Transcribe every record without leaving anything out or changing a word.
-------- Given data --------
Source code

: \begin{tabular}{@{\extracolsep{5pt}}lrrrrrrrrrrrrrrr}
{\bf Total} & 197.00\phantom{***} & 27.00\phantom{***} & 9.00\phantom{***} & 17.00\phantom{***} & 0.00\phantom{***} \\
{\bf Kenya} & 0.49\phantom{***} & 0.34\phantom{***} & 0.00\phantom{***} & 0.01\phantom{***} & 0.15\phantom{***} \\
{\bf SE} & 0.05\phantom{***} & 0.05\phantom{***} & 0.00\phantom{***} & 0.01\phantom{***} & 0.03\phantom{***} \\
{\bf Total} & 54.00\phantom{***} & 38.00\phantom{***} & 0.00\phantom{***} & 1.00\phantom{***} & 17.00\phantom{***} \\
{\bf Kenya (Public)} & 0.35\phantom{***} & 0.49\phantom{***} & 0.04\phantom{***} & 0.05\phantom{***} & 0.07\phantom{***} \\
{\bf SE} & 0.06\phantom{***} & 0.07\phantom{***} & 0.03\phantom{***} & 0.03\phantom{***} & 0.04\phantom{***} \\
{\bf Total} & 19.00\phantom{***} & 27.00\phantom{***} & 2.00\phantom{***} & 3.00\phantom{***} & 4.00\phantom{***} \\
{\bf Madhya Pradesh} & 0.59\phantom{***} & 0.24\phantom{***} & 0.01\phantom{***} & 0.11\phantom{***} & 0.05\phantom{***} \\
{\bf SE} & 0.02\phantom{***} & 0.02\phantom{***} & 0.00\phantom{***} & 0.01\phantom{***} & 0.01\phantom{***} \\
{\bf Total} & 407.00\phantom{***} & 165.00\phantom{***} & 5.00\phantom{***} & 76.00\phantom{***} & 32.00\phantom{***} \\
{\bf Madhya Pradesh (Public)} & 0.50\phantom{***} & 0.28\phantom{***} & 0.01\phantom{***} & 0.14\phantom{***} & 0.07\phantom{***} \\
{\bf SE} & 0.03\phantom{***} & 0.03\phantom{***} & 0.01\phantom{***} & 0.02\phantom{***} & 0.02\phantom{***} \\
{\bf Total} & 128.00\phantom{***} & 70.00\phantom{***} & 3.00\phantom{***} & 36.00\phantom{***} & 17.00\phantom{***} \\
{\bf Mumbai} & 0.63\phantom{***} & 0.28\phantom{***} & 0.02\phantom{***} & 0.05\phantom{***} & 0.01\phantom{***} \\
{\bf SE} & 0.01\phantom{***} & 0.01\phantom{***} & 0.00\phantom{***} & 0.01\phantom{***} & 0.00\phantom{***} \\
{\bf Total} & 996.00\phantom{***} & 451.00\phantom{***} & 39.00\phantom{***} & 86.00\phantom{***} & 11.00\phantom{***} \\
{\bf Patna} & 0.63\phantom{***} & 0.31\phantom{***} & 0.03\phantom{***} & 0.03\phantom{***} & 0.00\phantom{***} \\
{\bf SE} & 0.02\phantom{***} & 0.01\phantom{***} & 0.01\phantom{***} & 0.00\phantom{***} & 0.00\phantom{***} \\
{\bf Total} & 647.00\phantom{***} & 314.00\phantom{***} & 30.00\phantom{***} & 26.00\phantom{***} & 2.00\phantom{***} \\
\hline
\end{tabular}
--------
- Solution for this exercise:
Source code

: \begin{tabular}{@{\extracolsep{5pt}}lrrrrrrrrrrrrrrr}
{\bf Total} & 197.00\phantom{***} & 27.00\phantom{***} & 9.00\phantom{***} & 17.00\phantom{***} & 0.00\phantom{***} \\
{\bf Kenya} & 0.49\phantom{***} & 0.34\phantom{***} & 0.00\phantom{***} & 0.01\phantom{***} & 0.15\phantom{***} \\
{\bf SE} & 0.05\phantom{***} & 0.05\phantom{***} & 0.00\phantom{***} & 0.01\phantom{***} & 0.03\phantom{***} \\
{\bf Total} & 54.00\phantom{***} & 38.00\phantom{***} & 0.00\phantom{***} & 1.00\phantom{***} & 17.00\phantom{***} \\
{\bf Kenya (Public)} & 0.35\phantom{***} & 0.49\phantom{***} & 0.04\phantom{***} & 0.05\phantom{***} & 0.07\phantom{***} \\
{\bf SE} & 0.06\phantom{***} & 0.07\phantom{***} & 0.03\phantom{***} & 0.03\phantom{***} & 0.04\phantom{***} \\
{\bf Total} & 19.00\phantom{***} & 27.00\phantom{***} & 2.00\phantom{***} & 3.00\phantom{***} & 4.00\phantom{***} \\
{\bf Madhya Pradesh} & 0.59\phantom{***} & 0.24\phantom{***} & 0.01\phantom{***} & 0.11\phantom{***} & 0.05\phantom{***} \\
{\bf SE} & 0.02\phantom{***} & 0.02\phantom{***} & 0.00\phantom{***} & 0.01\phantom{***} & 0.01\phantom{***} \\
{\bf Total} & 407.00\phantom{***} & 165.00\phantom{***} & 5.00\phantom{***} & 76.00\phantom{***} & 32.00\phantom{***} \\
{\bf Madhya Pradesh (Public)} & 0.50\phantom{***} & 0.28\phantom{***} & 0.01\phantom{***} & 0.14\phantom{***} & 0.07\phantom{***} \\
{\bf SE} & 0.03\phantom{***} & 0.03\phantom{***} & 0.01\phantom{***} & 0.02\phantom{***} & 0.02\phantom{***} \\
{\bf Total} & 128.00\phantom{***} & 70.00\phantom{***} & 3.00\phantom{***} & 36.00\phantom{***} & 17.00\phantom{***} \\
{\bf Mumbai} & 0.63\phantom{***} & 0.28\phantom{***} & 0.02\phantom{***} & 0.05\phantom{***} & 0.01\phantom{***} \\
{\bf SE} & 0.01\phantom{***} & 0.01\phantom{***} & 0.00\phantom{***} & 0.01\phantom{***} & 0.00\phantom{***} \\
{\bf Total} & 996.00\phantom{***} & 451.00\phantom{***} & 39.00\phantom{***} & 86.00\phantom{***} & 11.00\phantom{***} \\
{\bf Patna} & 0.63\phantom{***} & 0.31\phantom{***} & 0.03\phantom{***} & 0.03\phantom{***} & 0.00\phantom{***} \\
{\bf SE} & 0.02\phantom{***} & 0.01\phantom{***} & 0.01\phantom{***} & 0.00\phantom{***} & 0.00\phantom{***} \\
{\bf Total} & 647.00\phantom{***} & 314.00\phantom{***} & 30.00\phantom{***} & 26.00\phantom{***} & 2.00\phantom{***} \\
\hline
\end{tabular}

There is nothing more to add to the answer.